| Gordon Sande 2004-06-25, 7:43 pm |
| On Fri, 18 Jun 2004 19:21:35 -0300, Richard Maine wrote
(in article <m18yekeccw.fsf@macfortran.local> ):
> "James Giles" <jamesgiles@worldnet.att.net> writes:
>
>
> You mentioned that terminology question before. but I'm not
> sure that the terminology has changed.
>
> My early memories recall IBM mainframes having two separate things, a
> linker and a loader. I don't recall the exact names. (Something like
> linkage editor perhaps instead of linker?). Seems to me that what I
> recall the linker (or linkage editor) from then doing is much like
> what we now call linking.
>
> Though I guess I also recall the name "loader" on other machines,
> as with CDC's segloader, but that terminology is newer than IBM's,
> so I'm not sure it has as good a claim to being "traditional".

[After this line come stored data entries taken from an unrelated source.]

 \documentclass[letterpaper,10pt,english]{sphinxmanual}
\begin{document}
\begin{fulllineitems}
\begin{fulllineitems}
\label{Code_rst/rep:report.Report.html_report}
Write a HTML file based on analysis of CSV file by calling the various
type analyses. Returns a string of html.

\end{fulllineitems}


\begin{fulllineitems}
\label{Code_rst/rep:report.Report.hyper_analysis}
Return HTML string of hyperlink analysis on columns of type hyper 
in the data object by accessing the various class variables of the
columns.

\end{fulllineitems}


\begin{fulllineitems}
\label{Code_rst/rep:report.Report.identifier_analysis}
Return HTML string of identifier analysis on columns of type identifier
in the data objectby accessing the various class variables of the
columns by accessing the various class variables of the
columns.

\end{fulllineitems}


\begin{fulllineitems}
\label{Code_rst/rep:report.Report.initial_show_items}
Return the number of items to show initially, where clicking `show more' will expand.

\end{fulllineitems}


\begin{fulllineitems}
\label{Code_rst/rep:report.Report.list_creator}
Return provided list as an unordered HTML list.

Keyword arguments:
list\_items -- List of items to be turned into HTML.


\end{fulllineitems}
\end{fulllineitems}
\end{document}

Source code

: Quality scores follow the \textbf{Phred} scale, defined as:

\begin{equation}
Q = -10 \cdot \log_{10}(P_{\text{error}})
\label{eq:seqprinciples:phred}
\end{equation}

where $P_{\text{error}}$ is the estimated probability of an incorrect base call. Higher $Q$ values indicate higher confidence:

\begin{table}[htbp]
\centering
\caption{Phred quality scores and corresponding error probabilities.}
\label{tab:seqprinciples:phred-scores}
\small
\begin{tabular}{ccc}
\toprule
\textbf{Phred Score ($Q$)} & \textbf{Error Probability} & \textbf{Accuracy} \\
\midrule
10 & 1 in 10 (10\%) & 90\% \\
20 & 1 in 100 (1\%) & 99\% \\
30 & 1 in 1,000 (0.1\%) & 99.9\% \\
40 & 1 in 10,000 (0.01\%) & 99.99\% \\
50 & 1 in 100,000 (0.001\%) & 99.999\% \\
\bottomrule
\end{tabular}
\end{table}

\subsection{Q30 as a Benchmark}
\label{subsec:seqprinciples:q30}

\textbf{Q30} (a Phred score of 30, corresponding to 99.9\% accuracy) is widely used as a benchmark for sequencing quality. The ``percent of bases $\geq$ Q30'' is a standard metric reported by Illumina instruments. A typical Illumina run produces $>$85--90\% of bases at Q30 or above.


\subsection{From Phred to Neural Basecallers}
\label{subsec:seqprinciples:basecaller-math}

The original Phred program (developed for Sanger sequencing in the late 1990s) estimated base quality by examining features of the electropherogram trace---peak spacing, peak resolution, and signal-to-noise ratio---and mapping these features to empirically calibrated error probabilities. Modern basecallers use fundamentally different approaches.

> Being a youth of a mere 52 years, I wasn't programming much in
> the 50's or even most of the 60's, so I guess I can't claim
> much direct exposure to "traditional" terminology.
>
> I would say that the term "link" makes more sense to me for this
> operation. The "interesting" parts involve connecting the links
> between the parts. The linker doesn't actually load the program
> into memory - that would be the loader (which us programmers
> normally don't have to deal very directly with, as it doesn't have
> as many issues that matter to us).
I had written (and deleted it before posting) a query on the previous
occasion as I had always understood the distinction to be that linking
was associated with the combining of the various object versions of
the programs, including their runtime support, into a single combined
whole. In the simple straightforward case this was mostly library
searching and sorting out of relocation information. This linking was
usually a separate utility. Loading was the action of bring the
whole thing into main memory, with some simple relocation, so it
could be executed. This is typically an operating system service.
Then things get murky as there are load-and-go systems where the
linker lays thing down directly in memory and then turns control
over to the result. And there is also dynamic loading which may
involve a fair bit of resolving symbolic names and sorting out
relocation which is much of the work of a linker. I have hazy
memories of some systems (Multics?) where this was actually
called dynamic linking.
On IBM/7090s for Fortran II there was a linker which included
knowing where the executable would be loaded (octal 400 as I
recall). Then there was a student faster turn around system
(Fastran) which had load and go as one feature and no
optimization as another. Fortran II did a lot of optimization
because it was guessed that the compiler had to produce good
to be accepted. IBM/360s had a linkage editor with loading
being an SVC. PCs with DOS had a linker with a fixed load
address (because Bill gates wondered why anyone would ever want
more than 640k long before things like my G5 Mac with 128M video
buffer). On Unix I recall something called ld. These all get
well hidden behind the standard compile-link-exececute command
file which seem to generate questions about how to indicate
additional libraries.
So my take on terminology would be compiler goes from .f90 to
..obj and then the linker goes from .obj to .exe and the operating
system load service executes the .exe in memory.